For hemolymph plasma of M. kurilensis, 15 protein fractions were characterized. The major fraction was 55 kDa. The H test supported significant variations for POD124 kDa, POD107 kDa, POD48 kDa, POD41 kDa, and POD36 kDa during the year. Previously, a protein profiling analysis of mollusks from two areas was performed: non-polluted Vostok Bay and polluted Sportivnaya Gavan Bay (Amursky Bay, the Sea of Japan) [21]. That study showed that POD78 kDa and POD124 kDa were significantly increased and POD55 kDa decreased in polluted areas. Moreover, there was a correlation between these protein fractions and immune and histopathological parameters, suggesting the diagnostic importance of these fractions [21]. In addition, the immune parameters PA, NBT-test, HL, and Cp were also sensitive to the level of pollution.

In previous studies, we found and described the parameters of hemolymph of M. kurilensis that were sensitive to impulse bacterial stimulation (THC, PA, HA, HL, and Cp) [22] and to chronic pollution (THC, PA, NBT, HL, Cp, POD55 kDa, POD78 kDa, and POD124 kDa) [21, 23]. In the present article, we have shown that the immune parameters studied have significant fluctuations during the year. Thus, the scheme of comprehensive assessment of the physiological state of animals using the previously accepted Integral Health Index includes the valid identification of parameters that are sensitive to the effects of interest, as well as the determination of reference boundaries for them, depending on environmental factors, certainly including the seasonal aspect (Fig. 4).

Fig. 4.
figure 4

Scheme of Integral Health Index development. Asterisk* marks parameters discussed by Kumeiko et al., 2018 [21].

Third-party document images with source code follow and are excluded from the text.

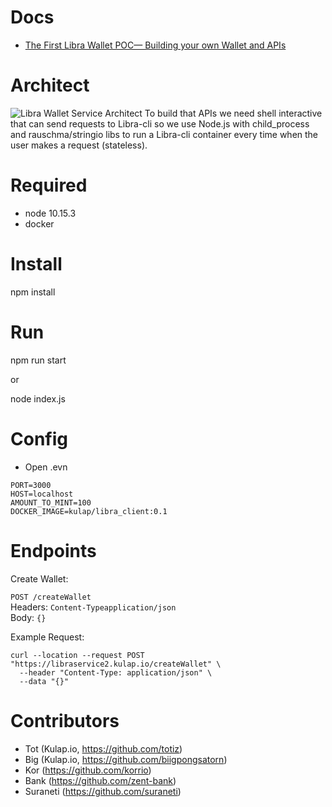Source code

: # Docs
- [The First Libra Wallet POC— Building your own Wallet and APIs](https://medium.com/kulapofficial/the-first-libra-wallet-poc-building-your-own-wallet-and-apis-3cb578c0bd52?postPublishedType=repub)

# Architect
![Libra Wallet Service Architect](https://cdn-images-1.medium.com/max/1600/1*bpTSkmetebvE-icm_1xuVg.png)
To build that APIs we need shell interactive that can send requests to Libra-cli so we use Node.js with child_process and rauschma/stringio libs to run a Libra-cli container every time when the user makes a request (stateless).


# Required
- node 10.15.3
- docker

# Install
npm install

# Run
npm run start

or

node index.js

# Config
- Open .evn
```
PORT=3000
HOST=localhost
AMOUNT_TO_MINT=100
DOCKER_IMAGE=kulap/libra_client:0.1
```

# Endpoints
Create Wallet:

`POST /createWallet`  
Headers: `Content-Typeapplication/json`  
Body: `{}`
  
Example Request: 
``` 
curl --location --request POST "https://libraservice2.kulap.io/createWallet" \
  --header "Content-Type: application/json" \
  --data "{}"
```

# Contributors
- Tot (Kulap.io, https://github.com/totiz)
- Big (Kulap.io, https://github.com/biigpongsatorn)
- Kor (https://github.com/korrio)
- Bank (https://github.com/zent-bank)
- Suraneti (https://github.com/suraneti)
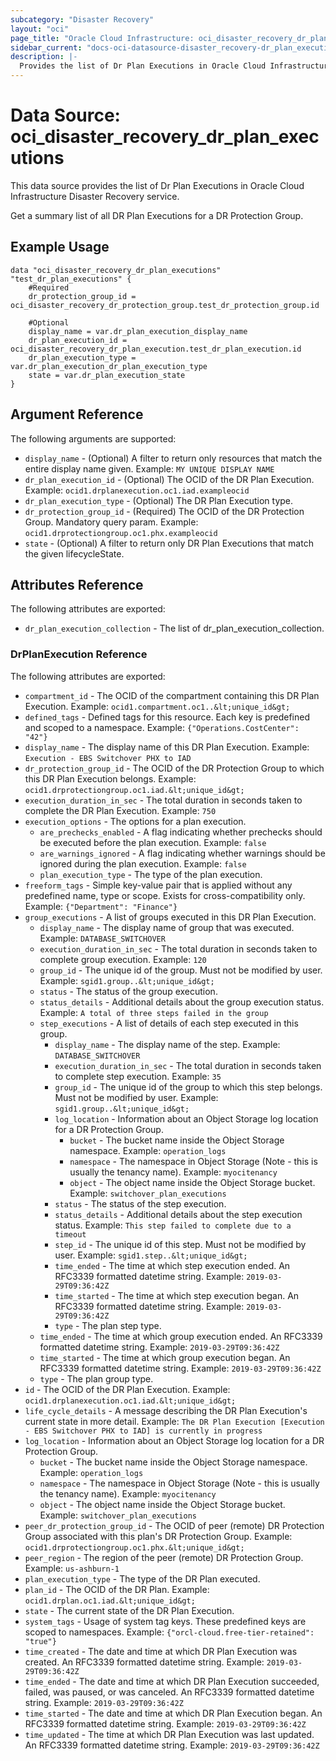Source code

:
 ```yaml
---
subcategory: "Disaster Recovery"
layout: "oci"
page_title: "Oracle Cloud Infrastructure: oci_disaster_recovery_dr_plan_executions"
sidebar_current: "docs-oci-datasource-disaster_recovery-dr_plan_executions"
description: |-
  Provides the list of Dr Plan Executions in Oracle Cloud Infrastructure Disaster Recovery service
---
```


# Data Source: oci_disaster_recovery_dr_plan_executions
This data source provides the list of Dr Plan Executions in Oracle Cloud Infrastructure Disaster Recovery service.

Get a summary list of all DR Plan Executions for a DR Protection Group.

## Example Usage

```hcl
data "oci_disaster_recovery_dr_plan_executions" "test_dr_plan_executions" {
	#Required
	dr_protection_group_id = oci_disaster_recovery_dr_protection_group.test_dr_protection_group.id

	#Optional
	display_name = var.dr_plan_execution_display_name
	dr_plan_execution_id = oci_disaster_recovery_dr_plan_execution.test_dr_plan_execution.id
	dr_plan_execution_type = var.dr_plan_execution_dr_plan_execution_type
	state = var.dr_plan_execution_state
}
```

## Argument Reference

The following arguments are supported:

* `display_name` - (Optional) A filter to return only resources that match the entire display name given.  Example: `MY UNIQUE DISPLAY NAME` 
* `dr_plan_execution_id` - (Optional) The OCID of the DR Plan Execution.  Example: `ocid1.drplanexecution.oc1.iad.exampleocid` 
* `dr_plan_execution_type` - (Optional) The DR Plan Execution type.
* `dr_protection_group_id` - (Required) The OCID of the DR Protection Group. Mandatory query param.  Example: `ocid1.drprotectiongroup.oc1.phx.exampleocid` 
* `state` - (Optional) A filter to return only DR Plan Executions that match the given lifecycleState. 


## Attributes Reference

The following attributes are exported:

* `dr_plan_execution_collection` - The list of dr_plan_execution_collection.

### DrPlanExecution Reference

The following attributes are exported:

* `compartment_id` - The OCID of the compartment containing this DR Plan Execution.  Example: `ocid1.compartment.oc1..&lt;unique_id&gt;` 
* `defined_tags` - Defined tags for this resource. Each key is predefined and scoped to a namespace. Example: `{"Operations.CostCenter": "42"}` 
* `display_name` - The display name of this DR Plan Execution.  Example: `Execution - EBS Switchover PHX to IAD` 
* `dr_protection_group_id` - The OCID of the DR Protection Group to which this DR Plan Execution belongs.  Example: `ocid1.drprotectiongroup.oc1.iad.&lt;unique_id&gt;` 
* `execution_duration_in_sec` - The total duration in seconds taken to complete the DR Plan Execution.  Example: `750` 
* `execution_options` - The options for a plan execution.
	* `are_prechecks_enabled` - A flag indicating whether prechecks should be executed before the plan execution.  Example: `false` 
	* `are_warnings_ignored` - A flag indicating whether warnings should be ignored during the plan execution.  Example: `false` 
	* `plan_execution_type` - The type of the plan execution. 
* `freeform_tags` - Simple key-value pair that is applied without any predefined name, type or scope. Exists for cross-compatibility only. Example: `{"Department": "Finance"}` 
* `group_executions` - A list of groups executed in this DR Plan Execution. 
	* `display_name` - The display name of group that was executed.  Example: `DATABASE_SWITCHOVER` 
	* `execution_duration_in_sec` - The total duration in seconds taken to complete group execution.  Example: `120` 
	* `group_id` - The unique id of the group. Must not be modified by user.  Example: `sgid1.group..&lt;unique_id&gt;` 
	* `status` - The status of the group execution. 
	* `status_details` - Additional details about the group execution status.  Example: `A total of three steps failed in the group` 
	* `step_executions` - A list of details of each step executed in this group. 
		* `display_name` - The display name of the step.  Example: `DATABASE_SWITCHOVER` 
		* `execution_duration_in_sec` - The total duration in seconds taken to complete step execution.  Example: `35` 
		* `group_id` - The unique id of the group to which this step belongs. Must not be modified by user.  Example: `sgid1.group..&lt;unique_id&gt;` 
		* `log_location` - Information about an Object Storage log location for a DR Protection Group.
			* `bucket` - The bucket name inside the Object Storage namespace.  Example: `operation_logs` 
			* `namespace` - The namespace in Object Storage (Note - this is usually the tenancy name).  Example: `myocitenancy` 
			* `object` - The object name inside the Object Storage bucket.  Example: `switchover_plan_executions` 
		* `status` - The status of the step execution. 
		* `status_details` - Additional details about the step execution status.  Example: `This step failed to complete due to a timeout` 
		* `step_id` - The unique id of this step. Must not be modified by user.  Example: `sgid1.step..&lt;unique_id&gt;` 
		* `time_ended` - The time at which step execution ended. An RFC3339 formatted datetime string.  Example: `2019-03-29T09:36:42Z` 
		* `time_started` - The time at which step execution began. An RFC3339 formatted datetime string.  Example: `2019-03-29T09:36:42Z` 
		* `type` - The plan step type. 
	* `time_ended` - The time at which group execution ended. An RFC3339 formatted datetime string.  Example: `2019-03-29T09:36:42Z` 
	* `time_started` - The time at which group execution began. An RFC3339 formatted datetime string.  Example: `2019-03-29T09:36:42Z` 
	* `type` - The plan group type. 
* `id` - The OCID of the DR Plan Execution.  Example: `ocid1.drplanexecution.oc1.iad.&lt;unique_id&gt;` 
* `life_cycle_details` - A message describing the DR Plan Execution's current state in more detail.  Example: `The DR Plan Execution [Execution - EBS Switchover PHX to IAD] is currently in progress` 
* `log_location` - Information about an Object Storage log location for a DR Protection Group.
	* `bucket` - The bucket name inside the Object Storage namespace.  Example: `operation_logs` 
	* `namespace` - The namespace in Object Storage (Note - this is usually the tenancy name).  Example: `myocitenancy` 
	* `object` - The object name inside the Object Storage bucket.  Example: `switchover_plan_executions` 
* `peer_dr_protection_group_id` - The OCID of peer (remote) DR Protection Group associated with this plan's DR Protection Group.  Example: `ocid1.drprotectiongroup.oc1.phx.&lt;unique_id&gt;` 
* `peer_region` - The region of the peer (remote) DR Protection Group.  Example: `us-ashburn-1` 
* `plan_execution_type` - The type of the DR Plan executed. 
* `plan_id` - The OCID of the DR Plan.  Example: `ocid1.drplan.oc1.iad.&lt;unique_id&gt;` 
* `state` - The current state of the DR Plan Execution. 
* `system_tags` - Usage of system tag keys. These predefined keys are scoped to namespaces. Example: `{"orcl-cloud.free-tier-retained": "true"}` 
* `time_created` - The date and time at which DR Plan Execution was created. An RFC3339 formatted datetime string.  Example: `2019-03-29T09:36:42Z` 
* `time_ended` - The date and time at which DR Plan Execution succeeded, failed, was paused, or was canceled. An RFC3339 formatted datetime string.  Example: `2019-03-29T09:36:42Z` 
* `time_started` - The date and time at which DR Plan Execution began. An RFC3339 formatted datetime string.  Example: `2019-03-29T09:36:42Z` 
* `time_updated` - The time at which DR Plan Execution was last updated. An RFC3339 formatted datetime string.  Example: `2019-03-29T09:36:42Z`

Thus, not only the obvious stress factors such as bacterial activity and presence of pollutants, but also the seasonal characteristics of immune parameters dynamics should be considered for the evaluation and diagnostics of Bivalvia. The variation in immune factors shows a specific tendency during the year. Besides, there is a tendency that the wider the variation in a particular environmental factor, the more pronounced its effect on the dynamics of sensitive immunological parameters. This was observed for individuals of one species from various water areas with a different temperature range [2, 15, 25, 48, 49].

On the other hand, the presence of sensitivity of various immune parameters to environmental factors can be specific, regarding the biology of species, the characteristics of metabolic activity, lifestyle, nutrition, sexual cycle, and others.

In this work, we have shown the within-year dynamics of immunity parameters in M. kurilensis from Vostok Bay (the Sea of Japan) taking into account distribution of temperature, salinity, and oxygen concentration in Peter the Great Bay of the Sea of Japan. Thus, summarizing previous research on the sensitivity of immunological parameters for assessing the physiological state of M. kurilensis, the present study is a continuation and a necessary step in the development of effective methods for assessing the physiological state of marine bivalves.